Walaupun lebih dulu berdiri, Tjoe ling Kiong tampaknya kalah pamor dengan Klenteng Kwan Sing Bio, terletak persis di pantai utara. Bersama makam Sunan Bonang, Kwan Sing Bio disebut-sebut sebagai andalan Tuban.
Konon, inilah satu-satunya tempat ibadah Tri Dharma di Indonesia yang pintu gerbangnya langsung menghadap ke laut, tanpa terhalang apa pun. Posisi geografisnya yang “aneh” menambah keramat tempat ibadah yang rata-rata dikunjungi 50 – 100 orang per hari itu.
Kepopuleran klenteng berlambang kepiting – lazimnya naga atau singa – itu bahkan sampai ke telinga pemerhatinya di mancanegara. Di acara sembahyang hari besar tertentu, seperti hari jadi Kwan Sing Tee Koen, bertepatan dengan Imlek Lak Gwee 24, jumlah pengunjung mencapai puluhan ribu orang.
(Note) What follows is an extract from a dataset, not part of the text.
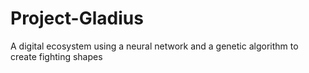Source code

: # Project-Gladius
A digital ecosystem using a neural network and a genetic algorithm to create fighting shapes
Tak salah jika banyak peziarah menyebutnya klenteng “terbesar di Asia Tenggara”. “Enggak perlu cari hotel, mereka semua kami tampung di bangunan belakang klenteng,” ujar Handjono, sembari menunjuk empat bangunan besar terpisah di belakang klenteng.
“Soal doa yang terkabul, feng shui, dan lainnya terpulang pada kepercayaan masing-masing, orang,” imbuh Handjono yang mengaku tak bisa memastikan faktor apa yang membuat klenteng itu begitu “diminati”. Yang pasti, dia berbahagia, karena di hari-hari sembahyang istimewa, berkah Kwan Sing Bio bisa dinikmati juga oleh masyarakat lain. Terutama sektor informal,, seperti pedagang kaki lima, hingga tukang parkir.
Masih berkaitan dengan situs sejarah, sekitar 200 m dari alun-alun ada Pantai Boom, pelabuhan kuno arena pendaratan sekaligus pembantaian pasukan Mongol. Kata boom konon berasal dari bahasa Belanda, artinya tonggak tempat kapal berlabuh. Rasanya, tak sempurna kunjungan ke Tuban tanpa sekilas menengok kuburan kapal perang itu.
Sayang, keindahan pantainya sendiri nyaris tak tampak. Selain banyaknya sampah mengotori pasir, daratan sepanjang 600 m menjorok ke laut – dulu sebagai tempat menambat kapal – pun dikitari “hiasan” bangunan semipermanen, mulai dari warung makan-minum kaki lima, hingga kios prostitusi tersembunyi.